When successful, epoll_wait() returns the number of file descriptors ready for the requested I/O, or zero if no file descriptor became ready during the requested timeout milliseconds. When an error occurs, epoll_wait() returns -1 and errno is set appropriately
当成功时epoll_wait返回就绪的I/O描述符个数，0表示超时，-1表示出错。

查看man手册给我们的一个例子

#define MAX_EVENTS 10
           struct epoll_event ev, events[MAX_EVENTS];
           int listen_sock, conn_sock, nfds, epollfd;

           /* Code to set up listening socket, 'listen_sock',
              (socket(), bind(), listen()) omitted */

           epollfd = epoll_create1(0);
           if (epollfd == -1) {
               perror("epoll_create1");
               exit(EXIT_FAILURE);
           }

           ev.events = EPOLLIN;
           ev.data.fd = listen_sock;
           if (epoll_ctl(epollfd, EPOLL_CTL_ADD, listen_sock, &ev) == -1) {
               perror("epoll_ctl: listen_sock");
               exit(EXIT_FAILURE);
           }

           for (;;) {
               nfds = epoll_wait(epollfd, events, MAX_EVENTS, -1);
               if (nfds == -1) {
                   perror("epoll_wait");
                   exit(EXIT_FAILURE);
               }

               for (n = 0; n < nfds; ++n) {
                   if (events[n].data.fd == listen_sock) {
                       conn_sock = accept(listen_sock,
                                          (struct sockaddr *) &addr, &addrlen);
                       if (conn_sock == -1) {
                           perror("accept");
                           exit(EXIT_FAILURE);
                       }
                       setnonblocking(conn_sock);
                       ev.events = EPOLLIN | EPOLLET;
                       ev.data.fd = conn_sock;
                       if (epoll_ctl(epollfd, EPOLL_CTL_ADD, conn_sock,
                                   &ev) == -1) {
                           perror("epoll_ctl: conn_sock");
                           exit(EXIT_FAILURE);
                       }
                   } else {
                       do_use_fd(events[n].data.fd);
                   }
               }
           }

同样是采用epoll_wait后返回的大小进行轮询，每次epoll_events回传，保证就绪的事件排在前边，这样比select效率高，因为select存在set传入和传出，epoll不需要传入，只需要用户开辟一段连续空间，并且将首地址告诉epoll_wait即可。
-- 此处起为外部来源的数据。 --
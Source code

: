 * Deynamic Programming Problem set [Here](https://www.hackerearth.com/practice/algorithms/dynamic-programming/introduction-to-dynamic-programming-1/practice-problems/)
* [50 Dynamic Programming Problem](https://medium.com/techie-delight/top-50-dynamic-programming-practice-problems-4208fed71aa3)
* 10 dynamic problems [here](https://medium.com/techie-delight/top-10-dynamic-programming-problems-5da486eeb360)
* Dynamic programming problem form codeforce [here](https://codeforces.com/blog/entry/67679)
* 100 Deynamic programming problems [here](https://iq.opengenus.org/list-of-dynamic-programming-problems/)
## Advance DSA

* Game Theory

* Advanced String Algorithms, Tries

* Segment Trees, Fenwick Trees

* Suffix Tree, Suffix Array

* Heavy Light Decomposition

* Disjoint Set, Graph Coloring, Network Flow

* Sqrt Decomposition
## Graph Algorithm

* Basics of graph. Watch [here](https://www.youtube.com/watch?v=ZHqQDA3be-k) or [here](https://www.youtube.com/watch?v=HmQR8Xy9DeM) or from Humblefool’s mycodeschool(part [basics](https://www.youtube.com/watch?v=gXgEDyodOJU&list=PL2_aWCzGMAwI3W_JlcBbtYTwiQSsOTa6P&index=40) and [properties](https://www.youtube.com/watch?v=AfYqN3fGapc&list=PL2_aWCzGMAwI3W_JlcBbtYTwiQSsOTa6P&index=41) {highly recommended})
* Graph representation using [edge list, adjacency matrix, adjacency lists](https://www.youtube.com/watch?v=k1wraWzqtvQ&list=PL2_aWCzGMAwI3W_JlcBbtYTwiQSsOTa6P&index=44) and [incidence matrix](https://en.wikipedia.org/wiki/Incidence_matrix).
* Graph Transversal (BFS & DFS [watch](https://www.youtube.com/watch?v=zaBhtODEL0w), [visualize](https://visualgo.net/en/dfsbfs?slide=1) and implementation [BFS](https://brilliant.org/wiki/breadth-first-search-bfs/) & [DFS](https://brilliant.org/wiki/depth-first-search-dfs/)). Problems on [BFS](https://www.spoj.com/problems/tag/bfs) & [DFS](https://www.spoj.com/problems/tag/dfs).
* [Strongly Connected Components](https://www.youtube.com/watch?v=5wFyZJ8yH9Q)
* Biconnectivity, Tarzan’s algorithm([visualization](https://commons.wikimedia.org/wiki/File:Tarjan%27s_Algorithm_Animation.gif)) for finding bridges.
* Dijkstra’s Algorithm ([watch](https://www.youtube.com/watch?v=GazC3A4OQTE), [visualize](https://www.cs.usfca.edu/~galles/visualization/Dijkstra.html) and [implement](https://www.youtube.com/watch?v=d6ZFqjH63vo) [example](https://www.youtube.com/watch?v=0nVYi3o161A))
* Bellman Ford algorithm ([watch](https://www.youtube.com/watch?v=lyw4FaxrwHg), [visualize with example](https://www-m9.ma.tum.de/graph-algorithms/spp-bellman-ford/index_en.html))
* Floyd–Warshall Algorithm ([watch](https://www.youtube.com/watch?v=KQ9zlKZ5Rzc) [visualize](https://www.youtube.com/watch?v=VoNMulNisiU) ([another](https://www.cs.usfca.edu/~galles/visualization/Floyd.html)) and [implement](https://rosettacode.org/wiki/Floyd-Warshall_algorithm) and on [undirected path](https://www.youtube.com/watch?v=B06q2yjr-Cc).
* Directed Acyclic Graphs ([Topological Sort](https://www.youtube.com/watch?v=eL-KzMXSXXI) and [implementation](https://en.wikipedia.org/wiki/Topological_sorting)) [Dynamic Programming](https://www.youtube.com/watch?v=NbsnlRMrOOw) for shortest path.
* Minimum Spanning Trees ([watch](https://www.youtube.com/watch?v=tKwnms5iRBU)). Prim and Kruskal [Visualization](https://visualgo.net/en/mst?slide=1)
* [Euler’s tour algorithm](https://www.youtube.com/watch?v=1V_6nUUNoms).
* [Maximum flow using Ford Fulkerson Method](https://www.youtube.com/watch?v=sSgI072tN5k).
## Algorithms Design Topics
并且需要轮询所有文件描述符，而不是只针对就绪的轮询。

对于网络库，常常会封装一个供用户使用的EventBase 结构，例如libiop中

struct tag_iop_t
{
    int id;                    /*对应的id*/
    io_handle_t handle;        /*关联的句柄*/
    int iop_type;            /*对象类型：0：free,1:io,2:timer*/
    int prev;                /*上一个对象*/
    int next;                /*下一个对象*/
    unsigned int events;                /*关注的事件*/
    int timeout;            /*超时值*/
    iop_event_cb evcb;        /*事件回调*/
    void *arg;                /*用户指定的参数,由用户负责释放资源*/
    void *sys_arg;            /*系统指定的参数，系统自动释放资源*/
    /*以下字段对定时器无用*/
    dbuf_t *sbuf;        /*发送缓存区*/
    dbuf_t *rbuf;        /*接收缓存区*/
    iop_time_t last_dispatch_time;    /*上次调度的时间*/
};

例如redis中

typedef struct aeFileEvent {
     int mask; /* one of AE_(READABLE|WRITABLE) */ //文件事件类型 读/写
     aeFileProc *rfileProc;
     aeFileProc *wfileProc;
     void *clientData;
 } aeFileEvent;

我们大都会开辟一段内存空间, 例如

tag_iop_t * ioplist = malloc(sizeof(struct tag_iop_t) * size );

当调用epoll_wait成功之后会返回n个就绪事件,从0到n遍历,对于第i个epoll_events[i],怎么找到应用层的数据节点tag_iop_t呢？

常用的做法就是将节点的标号存在epoll_data 的 u32字段，或者将关联的socketfd存在epoll_data的 fd 字段

通过如下伪代码可以实现类似的调用

int socketFd = epoll_events[i].epoll_data.fd;
ioplist[socketFd].callBack;
//或者根据节点回调

int node = epoll_events[i].epoll_data.u32;
ioplist[node].callBack;

//至于采用何种方式回调
//关键在于我们之前如何绑定iop的

//用socket下标绑定回调函数
ioplist[fd].callBack = ...;

//用node 序号绑定
//node是用户自己管理的从0到maxnum的数字
ioplist[node].fd = fd;
ioplist[node].callBack = ...;

这些都是读过一些网络库自己的理解，如果有什么好的建议请大家告诉我，一起进步吧。